Data extracted from a collection:
· · · · · · ·

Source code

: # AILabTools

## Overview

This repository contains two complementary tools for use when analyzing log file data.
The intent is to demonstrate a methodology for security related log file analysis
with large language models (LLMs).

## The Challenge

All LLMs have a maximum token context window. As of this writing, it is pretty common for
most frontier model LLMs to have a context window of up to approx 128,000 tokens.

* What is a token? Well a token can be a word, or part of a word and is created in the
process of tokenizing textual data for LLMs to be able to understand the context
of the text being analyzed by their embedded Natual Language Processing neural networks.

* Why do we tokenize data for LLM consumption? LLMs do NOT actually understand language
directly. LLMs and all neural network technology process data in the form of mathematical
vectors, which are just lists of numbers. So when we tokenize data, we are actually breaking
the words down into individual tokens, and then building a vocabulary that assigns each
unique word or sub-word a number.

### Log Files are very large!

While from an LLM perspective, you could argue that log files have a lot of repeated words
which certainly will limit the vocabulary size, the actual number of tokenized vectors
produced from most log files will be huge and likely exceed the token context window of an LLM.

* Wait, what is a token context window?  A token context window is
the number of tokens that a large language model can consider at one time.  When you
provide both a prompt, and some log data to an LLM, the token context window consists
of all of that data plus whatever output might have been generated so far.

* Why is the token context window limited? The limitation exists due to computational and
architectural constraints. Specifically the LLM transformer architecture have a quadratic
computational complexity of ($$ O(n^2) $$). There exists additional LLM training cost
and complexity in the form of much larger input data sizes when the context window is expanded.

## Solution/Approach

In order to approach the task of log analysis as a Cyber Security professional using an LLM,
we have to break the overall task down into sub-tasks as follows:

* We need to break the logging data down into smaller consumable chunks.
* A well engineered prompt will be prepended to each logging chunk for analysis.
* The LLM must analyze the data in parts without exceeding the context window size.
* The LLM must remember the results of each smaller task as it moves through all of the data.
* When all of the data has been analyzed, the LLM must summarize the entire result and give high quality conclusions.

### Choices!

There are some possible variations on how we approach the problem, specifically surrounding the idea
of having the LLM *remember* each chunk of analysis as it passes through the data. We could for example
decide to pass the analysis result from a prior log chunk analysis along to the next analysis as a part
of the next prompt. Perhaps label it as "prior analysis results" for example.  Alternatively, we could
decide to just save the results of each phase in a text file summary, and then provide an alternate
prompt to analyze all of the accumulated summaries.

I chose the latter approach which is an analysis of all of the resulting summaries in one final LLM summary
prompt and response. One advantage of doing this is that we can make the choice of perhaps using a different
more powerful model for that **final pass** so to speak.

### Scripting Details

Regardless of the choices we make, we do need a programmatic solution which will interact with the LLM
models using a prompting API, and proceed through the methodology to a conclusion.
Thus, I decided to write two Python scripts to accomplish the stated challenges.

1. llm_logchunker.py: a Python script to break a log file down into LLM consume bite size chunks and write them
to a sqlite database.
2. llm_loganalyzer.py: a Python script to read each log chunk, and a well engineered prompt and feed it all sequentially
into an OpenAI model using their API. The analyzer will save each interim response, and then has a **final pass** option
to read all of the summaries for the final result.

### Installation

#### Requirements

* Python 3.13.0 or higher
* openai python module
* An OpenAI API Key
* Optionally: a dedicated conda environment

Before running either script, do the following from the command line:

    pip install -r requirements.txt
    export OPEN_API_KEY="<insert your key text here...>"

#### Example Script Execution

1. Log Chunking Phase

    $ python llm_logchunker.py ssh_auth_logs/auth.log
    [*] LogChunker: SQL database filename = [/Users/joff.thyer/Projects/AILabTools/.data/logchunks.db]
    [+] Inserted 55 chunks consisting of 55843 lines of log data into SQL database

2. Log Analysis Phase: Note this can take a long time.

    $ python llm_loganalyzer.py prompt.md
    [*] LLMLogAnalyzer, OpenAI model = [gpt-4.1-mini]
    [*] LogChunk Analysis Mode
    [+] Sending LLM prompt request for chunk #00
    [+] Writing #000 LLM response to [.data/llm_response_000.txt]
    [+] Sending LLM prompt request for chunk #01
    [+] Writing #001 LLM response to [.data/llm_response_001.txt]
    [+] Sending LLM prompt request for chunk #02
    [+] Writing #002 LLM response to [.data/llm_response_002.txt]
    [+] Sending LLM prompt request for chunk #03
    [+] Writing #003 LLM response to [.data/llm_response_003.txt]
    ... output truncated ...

· · · · · · ·

* _INSTRUCTIONS FOR THE TASK_
Only one stretch of the entries above is wanted: the lines from the one containing "of the data." through the one containing "dedicated conda environment". Please reproduce it exactly.

* _TASK ANSWER_
* The LLM must remember the results of each smaller task as it moves through all of the data.
* When all of the data has been analyzed, the LLM must summarize the entire result and give high quality conclusions.

### Choices!

There are some possible variations on how we approach the problem, specifically surrounding the idea
of having the LLM *remember* each chunk of analysis as it passes through the data. We could for example
decide to pass the analysis result from a prior log chunk analysis along to the next analysis as a part
of the next prompt. Perhaps label it as "prior analysis results" for example.  Alternatively, we could
decide to just save the results of each phase in a text file summary, and then provide an alternate
prompt to analyze all of the accumulated summaries.

I chose the latter approach which is an analysis of all of the resulting summaries in one final LLM summary
prompt and response. One advantage of doing this is that we can make the choice of perhaps using a different
more powerful model for that **final pass** so to speak.

### Scripting Details

Regardless of the choices we make, we do need a programmatic solution which will interact with the LLM
models using a prompting API, and proceed through the methodology to a conclusion.
Thus, I decided to write two Python scripts to accomplish the stated challenges.

1. llm_logchunker.py: a Python script to break a log file down into LLM consume bite size chunks and write them
to a sqlite database.
2. llm_loganalyzer.py: a Python script to read each log chunk, and a well engineered prompt and feed it all sequentially
into an OpenAI model using their API. The analyzer will save each interim response, and then has a **final pass** option
to read all of the summaries for the final result.

### Installation

#### Requirements

* Python 3.13.0 or higher
* openai python module
* An OpenAI API Key
* Optionally: a dedicated conda environment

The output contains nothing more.